A saída da cidade está marcada pelas crateras provocadas pelos bombardeios contra a rodovia. As explosões também derrubaram árvores e um poste de energia elétrica.
Prigozhin afirmou que suas tropas derrubaram aviões militares russos. Também informou que dois combatentes do grupo morreram e vários ficaram feridos nos confrontos.
Putin admitiu que vários pilotos morreram, mas não divulgou um balanço de vítimas.
Na localidade de Yelizavetovka, em outra região de Voronezh, 19 casas foram danificadas nos combates.
"Houve tiroteio e bombardeios. Graças a Deus era muito cedo e as pessoas estavam dormindo", disse um morador que pediu para não ser identificado.
Uma funcionária do governo local pediu aos correspondentes da AFP que deixassem a localidade. Ela disse que os moradores ainda estavam "muito abalados" para falar e não deseja a divulgação de uma imagem "negativa" da região.
Na capital regional, Voronezh, com um milhão de habitantes, um depósito de combustíveis foi incendiado durante o motim.
"A culpa de Putin"
Algumas áreas incendiadas ficavam em uma das principais avenidas da cidade, próximo de um shopping center.
Os moradores entrevistados pela AFP se mostraram divididos.
Alguns elogiaram a ação do Kremlin e consideraram a crise encerrada, mas outros afirmaram que não se consideram seguros e expressaram apoio ao grupo paramilitar.
"Eles têm razão. Todos os apoiam, mas estão com medo de falar", declarou uma moradora de Voronezh que pediu anonimato justamente por temer a repressão aos críticos do governo.
"Conversamos sobre isso no carro, nas cozinhas, mas ninguém fala nada (em público), inclusive na internet, porque todos têm muito medo. Você pode terminar na prisão", acrescentou.
Inna, uma psicóloga aposentada de 60 anos, contou que ao tomar conhecimento do motim do grupo Wagner, ela correu para o mercado para comprar alimentos e fazer um estoque.
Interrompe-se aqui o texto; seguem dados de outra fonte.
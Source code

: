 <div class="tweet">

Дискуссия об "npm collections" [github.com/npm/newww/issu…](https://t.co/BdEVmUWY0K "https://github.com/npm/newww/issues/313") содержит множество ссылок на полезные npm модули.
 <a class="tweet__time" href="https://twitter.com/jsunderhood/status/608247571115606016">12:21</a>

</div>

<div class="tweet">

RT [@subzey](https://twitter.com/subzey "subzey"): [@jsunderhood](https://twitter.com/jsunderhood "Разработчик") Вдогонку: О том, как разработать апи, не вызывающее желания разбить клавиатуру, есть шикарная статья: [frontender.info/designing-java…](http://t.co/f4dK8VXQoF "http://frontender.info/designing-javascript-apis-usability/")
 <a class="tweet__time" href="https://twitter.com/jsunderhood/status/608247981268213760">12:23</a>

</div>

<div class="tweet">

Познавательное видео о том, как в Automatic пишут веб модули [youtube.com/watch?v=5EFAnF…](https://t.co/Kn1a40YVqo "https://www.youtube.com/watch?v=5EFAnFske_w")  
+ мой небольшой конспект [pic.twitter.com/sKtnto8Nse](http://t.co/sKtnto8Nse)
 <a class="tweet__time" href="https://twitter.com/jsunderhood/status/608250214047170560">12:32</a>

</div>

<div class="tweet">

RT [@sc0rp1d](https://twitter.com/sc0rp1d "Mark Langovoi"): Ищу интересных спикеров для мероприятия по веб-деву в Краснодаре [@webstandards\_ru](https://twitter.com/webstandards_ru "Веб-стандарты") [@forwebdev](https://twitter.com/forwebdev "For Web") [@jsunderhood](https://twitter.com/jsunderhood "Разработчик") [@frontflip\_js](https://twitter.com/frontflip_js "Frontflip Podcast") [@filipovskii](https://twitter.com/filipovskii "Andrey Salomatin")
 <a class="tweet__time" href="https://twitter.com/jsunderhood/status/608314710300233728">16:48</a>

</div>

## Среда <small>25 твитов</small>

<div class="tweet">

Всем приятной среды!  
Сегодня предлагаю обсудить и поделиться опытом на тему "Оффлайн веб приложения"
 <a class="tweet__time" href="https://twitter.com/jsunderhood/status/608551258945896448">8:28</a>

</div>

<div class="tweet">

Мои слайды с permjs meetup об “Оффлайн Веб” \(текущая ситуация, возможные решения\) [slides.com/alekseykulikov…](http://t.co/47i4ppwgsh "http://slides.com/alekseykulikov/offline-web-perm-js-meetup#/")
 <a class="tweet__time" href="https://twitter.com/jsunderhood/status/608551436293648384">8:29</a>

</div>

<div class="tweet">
Apesar do fim da crise, ela considera que o cenário "não é tranquilizador".
"A incerteza persiste, há desconfiança sobre o que aconteceu", declarou.
Outra moradora afirmou à AFP que é contrária à operação militar na Ucrânia.
"Eu só quero paz. Considero que a culpa é de Putin. Ele trouxe à tona a escuridão da vida", disse.